Instructions for the task: Each record below should appear again exactly as written.

[[ Exercise material open ]]

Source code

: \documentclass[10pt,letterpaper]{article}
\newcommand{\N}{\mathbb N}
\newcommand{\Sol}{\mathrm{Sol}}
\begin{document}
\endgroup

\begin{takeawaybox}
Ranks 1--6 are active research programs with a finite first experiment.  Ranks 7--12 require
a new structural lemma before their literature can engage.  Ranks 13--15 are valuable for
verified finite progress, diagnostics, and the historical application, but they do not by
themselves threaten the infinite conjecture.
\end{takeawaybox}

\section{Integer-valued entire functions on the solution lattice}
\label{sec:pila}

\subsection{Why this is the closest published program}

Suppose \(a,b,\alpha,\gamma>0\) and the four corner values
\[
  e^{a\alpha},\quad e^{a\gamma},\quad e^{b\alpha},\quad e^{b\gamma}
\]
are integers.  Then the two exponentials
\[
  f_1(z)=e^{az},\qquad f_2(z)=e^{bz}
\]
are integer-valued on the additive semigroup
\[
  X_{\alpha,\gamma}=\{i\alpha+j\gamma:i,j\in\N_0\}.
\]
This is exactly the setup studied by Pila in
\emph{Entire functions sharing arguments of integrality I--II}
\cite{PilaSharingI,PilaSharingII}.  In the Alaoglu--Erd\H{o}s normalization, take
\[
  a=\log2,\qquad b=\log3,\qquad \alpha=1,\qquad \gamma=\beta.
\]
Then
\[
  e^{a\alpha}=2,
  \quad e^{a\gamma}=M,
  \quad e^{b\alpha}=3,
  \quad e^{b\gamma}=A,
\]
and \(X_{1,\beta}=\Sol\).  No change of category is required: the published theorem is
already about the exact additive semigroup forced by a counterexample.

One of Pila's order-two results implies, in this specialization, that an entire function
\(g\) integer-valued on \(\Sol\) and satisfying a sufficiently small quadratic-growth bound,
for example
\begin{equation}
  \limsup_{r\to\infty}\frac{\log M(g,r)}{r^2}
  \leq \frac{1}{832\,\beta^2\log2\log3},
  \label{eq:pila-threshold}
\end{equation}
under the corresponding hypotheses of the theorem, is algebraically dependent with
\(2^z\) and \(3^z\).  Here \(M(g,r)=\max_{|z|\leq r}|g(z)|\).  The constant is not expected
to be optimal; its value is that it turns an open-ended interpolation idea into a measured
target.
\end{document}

[[ Exercise material closed ]]

Exercise answer:
Source code

: \documentclass[10pt,letterpaper]{article}
\newcommand{\N}{\mathbb N}
\newcommand{\Sol}{\mathrm{Sol}}
\begin{document}
\endgroup

\begin{takeawaybox}
Ranks 1--6 are active research programs with a finite first experiment.  Ranks 7--12 require
a new structural lemma before their literature can engage.  Ranks 13--15 are valuable for
verified finite progress, diagnostics, and the historical application, but they do not by
themselves threaten the infinite conjecture.
\end{takeawaybox}

\section{Integer-valued entire functions on the solution lattice}
\label{sec:pila}

\subsection{Why this is the closest published program}

Suppose \(a,b,\alpha,\gamma>0\) and the four corner values
\[
  e^{a\alpha},\quad e^{a\gamma},\quad e^{b\alpha},\quad e^{b\gamma}
\]
are integers.  Then the two exponentials
\[
  f_1(z)=e^{az},\qquad f_2(z)=e^{bz}
\]
are integer-valued on the additive semigroup
\[
  X_{\alpha,\gamma}=\{i\alpha+j\gamma:i,j\in\N_0\}.
\]
This is exactly the setup studied by Pila in
\emph{Entire functions sharing arguments of integrality I--II}
\cite{PilaSharingI,PilaSharingII}.  In the Alaoglu--Erd\H{o}s normalization, take
\[
  a=\log2,\qquad b=\log3,\qquad \alpha=1,\qquad \gamma=\beta.
\]
Then
\[
  e^{a\alpha}=2,
  \quad e^{a\gamma}=M,
  \quad e^{b\alpha}=3,
  \quad e^{b\gamma}=A,
\]
and \(X_{1,\beta}=\Sol\).  No change of category is required: the published theorem is
already about the exact additive semigroup forced by a counterexample.

One of Pila's order-two results implies, in this specialization, that an entire function
\(g\) integer-valued on \(\Sol\) and satisfying a sufficiently small quadratic-growth bound,
for example
\begin{equation}
  \limsup_{r\to\infty}\frac{\log M(g,r)}{r^2}
  \leq \frac{1}{832\,\beta^2\log2\log3},
  \label{eq:pila-threshold}
\end{equation}
under the corresponding hypotheses of the theorem, is algebraically dependent with
\(2^z\) and \(3^z\).  Here \(M(g,r)=\max_{|z|\leq r}|g(z)|\).  The constant is not expected
to be optimal; its value is that it turns an open-ended interpolation idea into a measured
target.
\end{document}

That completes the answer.